### Stored data

=====

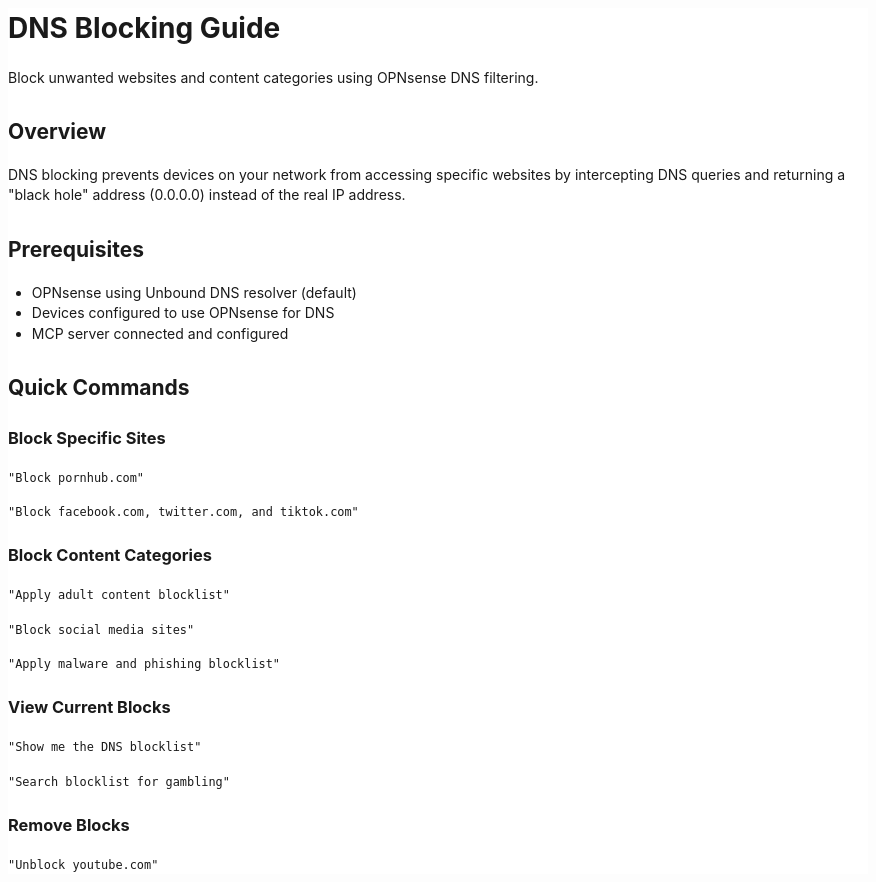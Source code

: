 # DNS Blocking Guide

Block unwanted websites and content categories using OPNsense DNS filtering.

## Overview

DNS blocking prevents devices on your network from accessing specific websites by intercepting DNS queries and returning a "black hole" address (0.0.0.0) instead of the real IP address.

## Prerequisites

- OPNsense using Unbound DNS resolver (default)
- Devices configured to use OPNsense for DNS
- MCP server connected and configured

## Quick Commands

### Block Specific Sites

```
"Block pornhub.com"
```

```
"Block facebook.com, twitter.com, and tiktok.com"
```

### Block Content Categories

```
"Apply adult content blocklist"
```

```
"Block social media sites"
```

```
"Apply malware and phishing blocklist"
```

### View Current Blocks

```
"Show me the DNS blocklist"
```

```
"Search blocklist for gambling"
```

### Remove Blocks

```
"Unblock youtube.com"
```
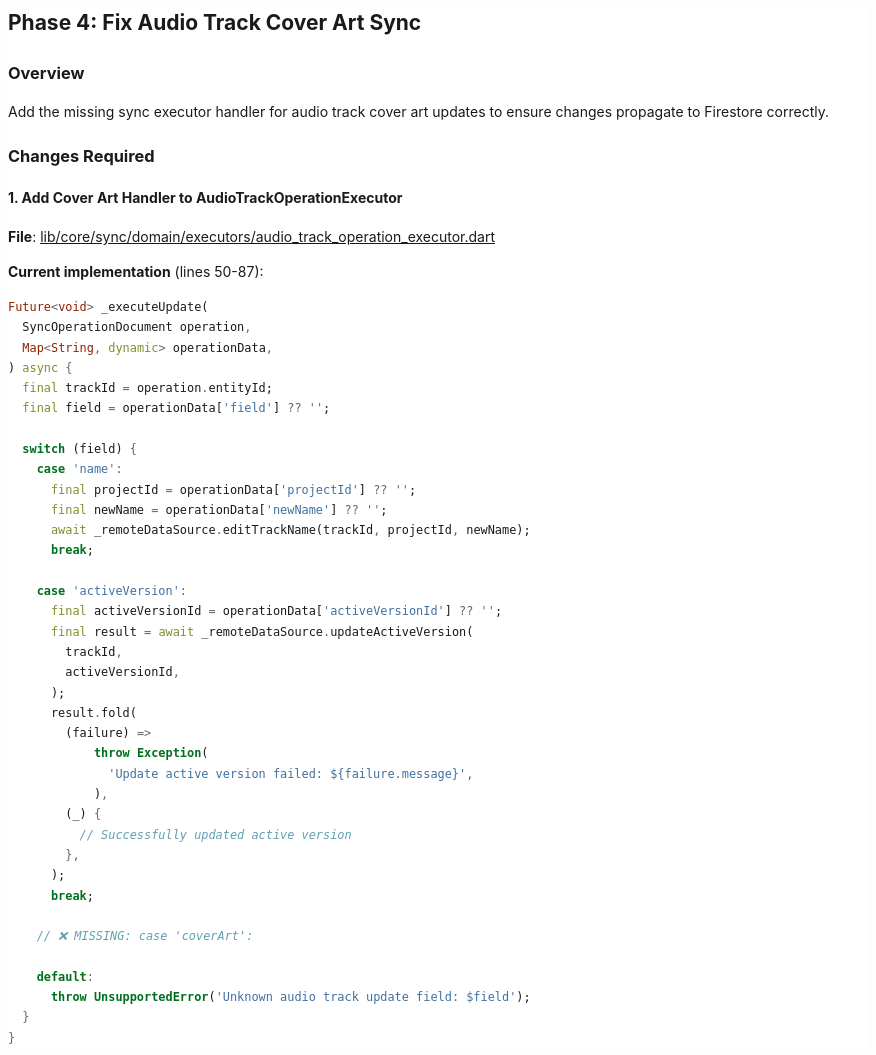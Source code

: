 
## Phase 4: Fix Audio Track Cover Art Sync

### Overview
Add the missing sync executor handler for audio track cover art updates to ensure changes propagate to Firestore correctly.

### Changes Required

#### 1. Add Cover Art Handler to AudioTrackOperationExecutor
**File**: [lib/core/sync/domain/executors/audio_track_operation_executor.dart](lib/core/sync/domain/executors/audio_track_operation_executor.dart)

**Current implementation** (lines 50-87):
```dart
Future<void> _executeUpdate(
  SyncOperationDocument operation,
  Map<String, dynamic> operationData,
) async {
  final trackId = operation.entityId;
  final field = operationData['field'] ?? '';

  switch (field) {
    case 'name':
      final projectId = operationData['projectId'] ?? '';
      final newName = operationData['newName'] ?? '';
      await _remoteDataSource.editTrackName(trackId, projectId, newName);
      break;

    case 'activeVersion':
      final activeVersionId = operationData['activeVersionId'] ?? '';
      final result = await _remoteDataSource.updateActiveVersion(
        trackId,
        activeVersionId,
      );
      result.fold(
        (failure) =>
            throw Exception(
              'Update active version failed: ${failure.message}',
            ),
        (_) {
          // Successfully updated active version
        },
      );
      break;

    // ❌ MISSING: case 'coverArt':

    default:
      throw UnsupportedError('Unknown audio track update field: $field');
  }
}
```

=====

### What you have to do
With "activeVersionId" as the search word, count the matching lines in the records and give the number alone.

### Expected answer
2